Stored data:
=== Begin Enclosure ===
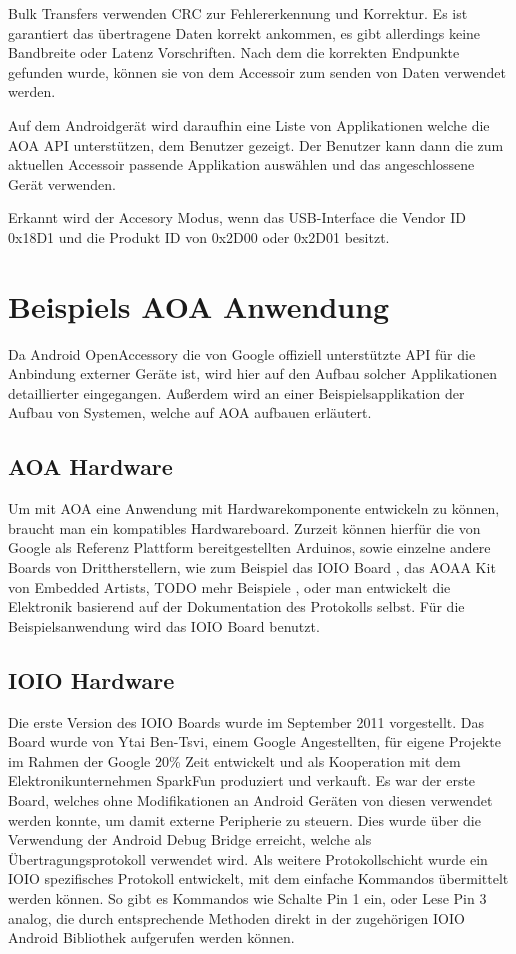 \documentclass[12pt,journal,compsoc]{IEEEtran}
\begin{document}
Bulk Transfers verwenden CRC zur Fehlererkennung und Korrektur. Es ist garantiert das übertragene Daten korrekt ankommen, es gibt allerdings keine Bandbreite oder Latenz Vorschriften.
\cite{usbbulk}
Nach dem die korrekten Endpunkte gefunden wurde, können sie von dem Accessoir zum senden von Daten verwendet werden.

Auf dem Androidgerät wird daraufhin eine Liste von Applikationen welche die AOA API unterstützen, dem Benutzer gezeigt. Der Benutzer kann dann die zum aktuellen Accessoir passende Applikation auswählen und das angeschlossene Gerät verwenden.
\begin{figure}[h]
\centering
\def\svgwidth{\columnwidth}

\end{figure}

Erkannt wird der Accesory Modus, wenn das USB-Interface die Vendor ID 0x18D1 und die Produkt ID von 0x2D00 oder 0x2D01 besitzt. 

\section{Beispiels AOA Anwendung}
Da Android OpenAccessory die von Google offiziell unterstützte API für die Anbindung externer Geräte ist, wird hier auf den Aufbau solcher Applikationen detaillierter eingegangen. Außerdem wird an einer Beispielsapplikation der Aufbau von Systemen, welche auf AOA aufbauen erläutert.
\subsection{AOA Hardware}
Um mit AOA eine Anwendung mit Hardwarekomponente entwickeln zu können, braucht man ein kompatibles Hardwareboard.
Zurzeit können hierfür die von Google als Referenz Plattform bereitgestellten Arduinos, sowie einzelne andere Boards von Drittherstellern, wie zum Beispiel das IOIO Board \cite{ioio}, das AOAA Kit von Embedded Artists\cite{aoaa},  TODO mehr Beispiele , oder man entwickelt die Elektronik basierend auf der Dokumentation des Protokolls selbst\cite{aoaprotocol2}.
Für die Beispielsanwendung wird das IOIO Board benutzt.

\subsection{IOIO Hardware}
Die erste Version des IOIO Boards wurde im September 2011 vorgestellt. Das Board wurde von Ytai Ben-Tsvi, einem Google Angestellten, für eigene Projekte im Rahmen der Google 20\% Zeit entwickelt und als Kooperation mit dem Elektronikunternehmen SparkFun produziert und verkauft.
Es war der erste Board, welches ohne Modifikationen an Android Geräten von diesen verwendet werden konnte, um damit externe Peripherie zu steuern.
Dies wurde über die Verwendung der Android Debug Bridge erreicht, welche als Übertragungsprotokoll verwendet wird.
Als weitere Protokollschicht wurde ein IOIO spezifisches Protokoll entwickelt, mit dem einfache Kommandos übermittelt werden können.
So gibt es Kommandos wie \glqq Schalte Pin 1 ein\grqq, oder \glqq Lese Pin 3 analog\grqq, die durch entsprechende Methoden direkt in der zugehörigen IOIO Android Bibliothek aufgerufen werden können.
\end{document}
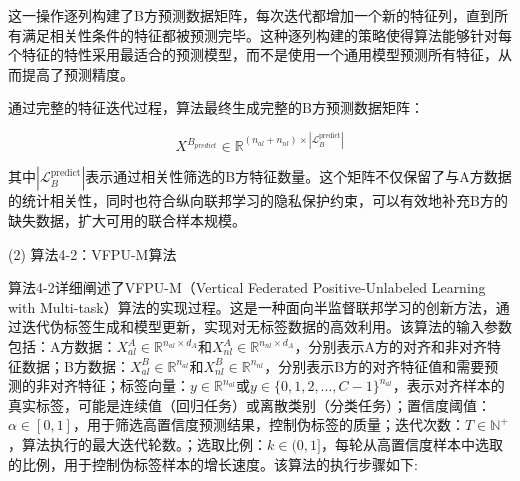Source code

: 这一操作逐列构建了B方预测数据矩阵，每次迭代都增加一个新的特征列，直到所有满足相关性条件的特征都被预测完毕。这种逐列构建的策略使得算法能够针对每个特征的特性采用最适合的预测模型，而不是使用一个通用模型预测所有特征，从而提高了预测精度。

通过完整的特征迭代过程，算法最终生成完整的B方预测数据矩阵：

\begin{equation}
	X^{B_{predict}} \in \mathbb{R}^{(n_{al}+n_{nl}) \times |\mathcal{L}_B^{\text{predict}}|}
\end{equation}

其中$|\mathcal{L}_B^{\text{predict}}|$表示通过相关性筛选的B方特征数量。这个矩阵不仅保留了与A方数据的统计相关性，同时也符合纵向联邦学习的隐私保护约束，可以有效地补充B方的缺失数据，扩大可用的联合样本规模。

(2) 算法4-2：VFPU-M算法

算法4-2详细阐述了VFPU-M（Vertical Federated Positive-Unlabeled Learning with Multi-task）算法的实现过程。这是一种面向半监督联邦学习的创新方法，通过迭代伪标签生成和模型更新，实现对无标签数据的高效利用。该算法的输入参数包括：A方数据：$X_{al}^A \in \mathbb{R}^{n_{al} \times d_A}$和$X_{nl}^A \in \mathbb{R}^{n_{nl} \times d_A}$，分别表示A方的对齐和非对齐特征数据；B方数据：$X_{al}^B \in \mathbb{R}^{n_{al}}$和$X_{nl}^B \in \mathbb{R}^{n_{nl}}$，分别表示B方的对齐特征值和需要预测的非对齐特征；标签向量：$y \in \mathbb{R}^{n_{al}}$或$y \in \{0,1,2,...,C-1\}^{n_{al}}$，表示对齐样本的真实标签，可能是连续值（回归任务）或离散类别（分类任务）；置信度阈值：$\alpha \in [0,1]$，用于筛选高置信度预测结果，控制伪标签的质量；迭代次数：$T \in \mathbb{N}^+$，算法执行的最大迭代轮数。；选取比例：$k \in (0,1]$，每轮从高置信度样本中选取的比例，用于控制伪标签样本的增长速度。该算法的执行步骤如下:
=== End Enclosure ===
» Task description
Above are records; write out the lines from the one with "Als weitere Protokollschicht" down to the one with "Source code", exactly, leaving the pictures out.

» Problem solution
Als weitere Protokollschicht wurde ein IOIO spezifisches Protokoll entwickelt, mit dem einfache Kommandos übermittelt werden können.
So gibt es Kommandos wie \glqq Schalte Pin 1 ein\grqq, oder \glqq Lese Pin 3 analog\grqq, die durch entsprechende Methoden direkt in der zugehörigen IOIO Android Bibliothek aufgerufen werden können.
\end{document}
Source code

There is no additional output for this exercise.